I have a pipeline where a camera actor continuously acquires images, pre-processes the image, sends it to a GPU Actor, and then subsequently to a post-processing actor (which prints the result to console). At no point in the entire process, I am invoking ray.get because I don’t want to introduce a blocking call at any step. I am observing that the memory/RAM consumed by the PostProcessActor slowly increases with time. I see that the plasma store memory roughly remains the same (I am monitoring via the dashboard) but the RAM keeps increasing with time. I am not sure where exactly the leak is. It would be great if I can get some pointers on how to debug this. Could there be a problem if new tasks are constantly created but are never fetched via ray.get ? My pipeline roughly looks like below:

import ray
import numpy as np
class CameraActor:
    def __init__(self, gpu_actor, post_actor):
        self.gpu_actor = gpu_actor
        self.post_actor = post_actor
    def acquire(self):
        while True:
            cam_img = np.random.randint(0, 255, (3000, 5000)).astype(np.uint8)
            pre_img = self.preprocess(cam_img) # of size 3 x 500 x 700
            infer_ref = self.gpu_actor.infer.remote(pre_img)
            self.post_actor.process.remote(cam_img, infer_ref)
    def preproces(self):
class GPUActor:
    def __init__(self):
    def infer(self, pre_img):
        # do some work on the GPU
        return np.zeros((100,100))
class PostProcessActor:
    def __init__(self):
    def process(self, cam_img, infer_results):
        # do some post processing and arrive at a result
        result = ""

Maybe you could try printing out your heap over time upon each invocation of actor.process.remote()?

You would want to run the heap inspection within that class method.

1 Like

Usually the best way to debug the issue is to use ray memory command; Memory Management — Ray v1.1.0. (or the memory tab in the dashboard). You can track if there are objects that are supposed to be deleted but didn’t using this command.

+1 to looking at some more detailed memory information (in particular ray memory may provide some insight here).

Btw, unless you run into OOM issues, growing memory issues aren’t necessarily an issue. Object store eviction doesn’t happen unless the object store actually fills up, Also, if you’re using something like htop to measure your RAM usage, the object store’s shared memory optimization will cause the object store to be double counted as ram usage in your raylet and every worker process on the node.

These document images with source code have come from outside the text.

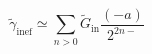 \documentclass[12pt]{article}
\begin{document}
\begin{displaymath}
\tilde { \gamma } _ { \mathrm { i n e f } } \simeq \sum _ { n > 0 } \tilde { G } _ { \mathrm { i n } } \frac { ( - a ) } { 2 ^ { 2 n - } }
\end{displaymath}
\end{document}
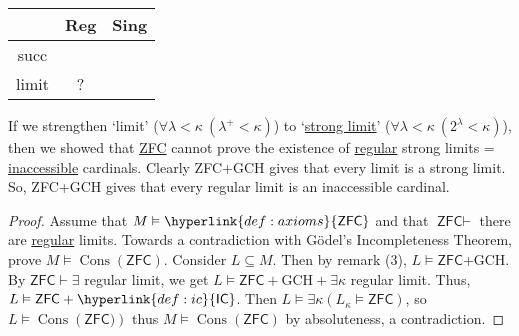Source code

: \documentclass{article}
\newcommand{\1}{\mathbbm{1}}
\newcommand{\cmark}{\ding{51}}%
\newcommand{\xmark}{\ding{55}}%
\DeclareMathOperator{\cons}{Cons}
\let\models\vDash
\begin{document}
\begin{center}
\begin{tabular}{c|cc}
  & Reg & Sing \\ \hline
  succ & \cmark & \xmark \\
  limit & ? & \cmark
\end{tabular}
\end{center}
If we strengthen `limit' ($\forall \lambda < \kappa\  (\lambda^+ < \kappa)$) to `\hyperlink{def:slim}{strong limit}' ($\forall \lambda < \kappa\ (2^\lambda < \kappa)$), then we showed that \hyperlink{def:axioms}{\textsf{ZFC}} cannot prove the existence of \hyperlink{def:reg}{regular} strong limits = \hyperlink{def:inacc}{inaccessible} cardinals.
Clearly \textsf{ZFC}+GCH gives that every limit is a strong limit. So, \textsf{ZFC}+GCH gives that every regular limit is an inaccessible cardinal.
\begin{proof}
  Assume that $M \models \hyperlink{def:axioms}{\textsf{ZFC}}$ and that $\textsf{ZFC} \vdash$ there are \hyperlink{def:reg}{regular} limits.
  Towards a contradiction with G\"odel's Incompleteness Theorem, prove $M \models \cons(\textsf{ZFC})$.
  Consider $L \subseteq M$. Then by remark (3), $L \models \textsf{ZFC}$+GCH.
  By $\textsf{ZFC}\vdash \exists$ regular limit, we get $L \models \textsf{ZFC}+\text{GCH}+\exists \kappa$ regular limit. Thus, $L \models \textsf{ZFC}+\hyperlink{def:ic}{\textsf{IC}}$.
  Then $L \models \exists \kappa (L_\kappa \models \textsf{ZFC})$, so $L \models \cons(\textsf{ZFC)})$ thus $M \models \cons(\textsf{ZFC})$ by absoluteness, a contradiction.
\end{proof}
\end{document}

@rliaw Sure, I will do this and see what’s going on.

@Alex I am not running into any OOM issues and I am inspecting the shared memory size through the dashboard (Machine View). As I mentioned in my post, the Plasma store memory is roughly constant with time and I also track the number of objects through len(ray.state.objects()) - nothing crazy seems to be going on here.

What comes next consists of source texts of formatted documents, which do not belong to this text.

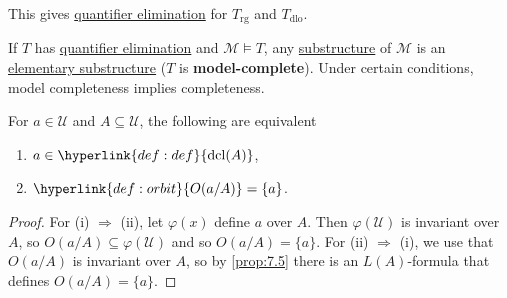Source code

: \documentclass{article}
\let\models\vDash
\DeclareMathOperator{\dcl}{dcl}
\DeclareMathOperator{\acl}{acl}
\newcommand{\named}[1]{\textbf{#1}\index{#1}}
\begin{document}
This gives \hyperlink{def:qe}{quantifier elimination} for $T_{\text{rg}}$ and $T_{\text{dlo}}$.
\begin{remark}
  If $T$ has \hyperlink{def:qe}{quantifier elimination} and $\mathcal{M} \models T$, any \hyperlink{def:subs}{substructure} of $\mathcal{M}$ is an \hyperlink{def:elsubs}{elementary substructure} ($T$ is \named{model-complete}). Under certain conditions, model completeness implies completeness.
\end{remark}
\begin{nprop}\label{prop:7.11}
  For $a \in \mathcal{U}$ and $A \subseteq \mathcal{U}$, the following are equivalent
  \begin{enumerate}[label=(\roman*)]
    \item $a \in \hyperlink{def:def}{\dcl(A)}$,
    \item $\hyperlink{def:orbit}{O(a/A)} = \{a\}$. %
  \end{enumerate}
\end{nprop}
\begin{proof}
  For (i) $\Rightarrow$ (ii), let $\varphi(x)$ define $a$ over $A$. Then $\varphi(\mathcal{U})$ is invariant over $A$, so $O(a/A) \subseteq \varphi(\mathcal{U})$ and so $O(a/A) = \{a\}$. For (ii) $\Rightarrow$ (i), we use that $O(a/A)$ is invariant over $A$, so by \cref{prop:7.5} there is an $L(A)$-formula that defines $O(a/A) =\{a\}$.
\end{proof}
\end{document}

Oh I totally did not know about memory being double counted in htop. In htop I see 25 GB out of 32 GB consumed but I allocated only object_store_memory=10GB when I launched the app. Is there way I can accurately measure the total consumed memory? We have a requirement to precisely monitor memory utilization of the device with time.

Have you figured this out yet?
I have the exactly the same issue. I’ve got a pipeline setup with not a single ray.get placed, still my detector slowly keeps rising in RAM usage.